Reproduce all of the data word for word.

****

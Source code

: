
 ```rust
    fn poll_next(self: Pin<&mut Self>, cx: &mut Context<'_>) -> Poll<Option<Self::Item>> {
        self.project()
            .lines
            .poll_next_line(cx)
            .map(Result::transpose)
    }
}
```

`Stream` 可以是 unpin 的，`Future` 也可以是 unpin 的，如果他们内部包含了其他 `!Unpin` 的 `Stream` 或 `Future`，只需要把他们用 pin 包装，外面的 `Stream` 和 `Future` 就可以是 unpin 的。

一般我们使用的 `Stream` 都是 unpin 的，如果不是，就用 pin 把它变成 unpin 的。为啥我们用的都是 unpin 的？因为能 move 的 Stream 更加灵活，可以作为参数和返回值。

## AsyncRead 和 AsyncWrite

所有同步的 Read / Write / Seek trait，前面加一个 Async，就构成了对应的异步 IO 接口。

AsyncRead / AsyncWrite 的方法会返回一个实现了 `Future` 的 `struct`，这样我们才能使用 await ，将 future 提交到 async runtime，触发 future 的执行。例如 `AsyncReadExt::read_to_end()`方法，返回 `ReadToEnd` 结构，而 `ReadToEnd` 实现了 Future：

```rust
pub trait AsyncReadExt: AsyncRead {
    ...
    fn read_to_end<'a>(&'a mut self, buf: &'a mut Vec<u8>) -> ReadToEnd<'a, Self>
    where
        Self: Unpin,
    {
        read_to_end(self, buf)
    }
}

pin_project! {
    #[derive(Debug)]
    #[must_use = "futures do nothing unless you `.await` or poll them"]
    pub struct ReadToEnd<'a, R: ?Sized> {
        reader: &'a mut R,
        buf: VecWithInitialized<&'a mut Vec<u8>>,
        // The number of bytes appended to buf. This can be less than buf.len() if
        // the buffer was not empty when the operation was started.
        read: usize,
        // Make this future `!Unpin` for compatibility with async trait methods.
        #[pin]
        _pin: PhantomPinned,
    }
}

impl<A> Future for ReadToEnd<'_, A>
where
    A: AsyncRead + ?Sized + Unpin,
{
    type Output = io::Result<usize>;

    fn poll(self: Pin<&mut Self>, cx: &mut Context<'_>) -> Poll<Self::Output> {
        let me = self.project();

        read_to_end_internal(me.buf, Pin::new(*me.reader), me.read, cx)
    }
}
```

****

* [Exercise solution]:
Source code

:
 ```rust
    fn poll_next(self: Pin<&mut Self>, cx: &mut Context<'_>) -> Poll<Option<Self::Item>> {
        self.project()
            .lines
            .poll_next_line(cx)
            .map(Result::transpose)
    }
}
```

`Stream` 可以是 unpin 的，`Future` 也可以是 unpin 的，如果他们内部包含了其他 `!Unpin` 的 `Stream` 或 `Future`，只需要把他们用 pin 包装，外面的 `Stream` 和 `Future` 就可以是 unpin 的。

一般我们使用的 `Stream` 都是 unpin 的，如果不是，就用 pin 把它变成 unpin 的。为啥我们用的都是 unpin 的？因为能 move 的 Stream 更加灵活，可以作为参数和返回值。

## AsyncRead 和 AsyncWrite

所有同步的 Read / Write / Seek trait，前面加一个 Async，就构成了对应的异步 IO 接口。

AsyncRead / AsyncWrite 的方法会返回一个实现了 `Future` 的 `struct`，这样我们才能使用 await ，将 future 提交到 async runtime，触发 future 的执行。例如 `AsyncReadExt::read_to_end()`方法，返回 `ReadToEnd` 结构，而 `ReadToEnd` 实现了 Future：

```rust
pub trait AsyncReadExt: AsyncRead {
    ...
    fn read_to_end<'a>(&'a mut self, buf: &'a mut Vec<u8>) -> ReadToEnd<'a, Self>
    where
        Self: Unpin,
    {
        read_to_end(self, buf)
    }
}

pin_project! {
    #[derive(Debug)]
    #[must_use = "futures do nothing unless you `.await` or poll them"]
    pub struct ReadToEnd<'a, R: ?Sized> {
        reader: &'a mut R,
        buf: VecWithInitialized<&'a mut Vec<u8>>,
        // The number of bytes appended to buf. This can be less than buf.len() if
        // the buffer was not empty when the operation was started.
        read: usize,
        // Make this future `!Unpin` for compatibility with async trait methods.
        #[pin]
        _pin: PhantomPinned,
    }
}

impl<A> Future for ReadToEnd<'_, A>
where
    A: AsyncRead + ?Sized + Unpin,
{
    type Output = io::Result<usize>;

    fn poll(self: Pin<&mut Self>, cx: &mut Context<'_>) -> Poll<Self::Output> {
        let me = self.project();

        read_to_end_internal(me.buf, Pin::new(*me.reader), me.read, cx)
    }
}
```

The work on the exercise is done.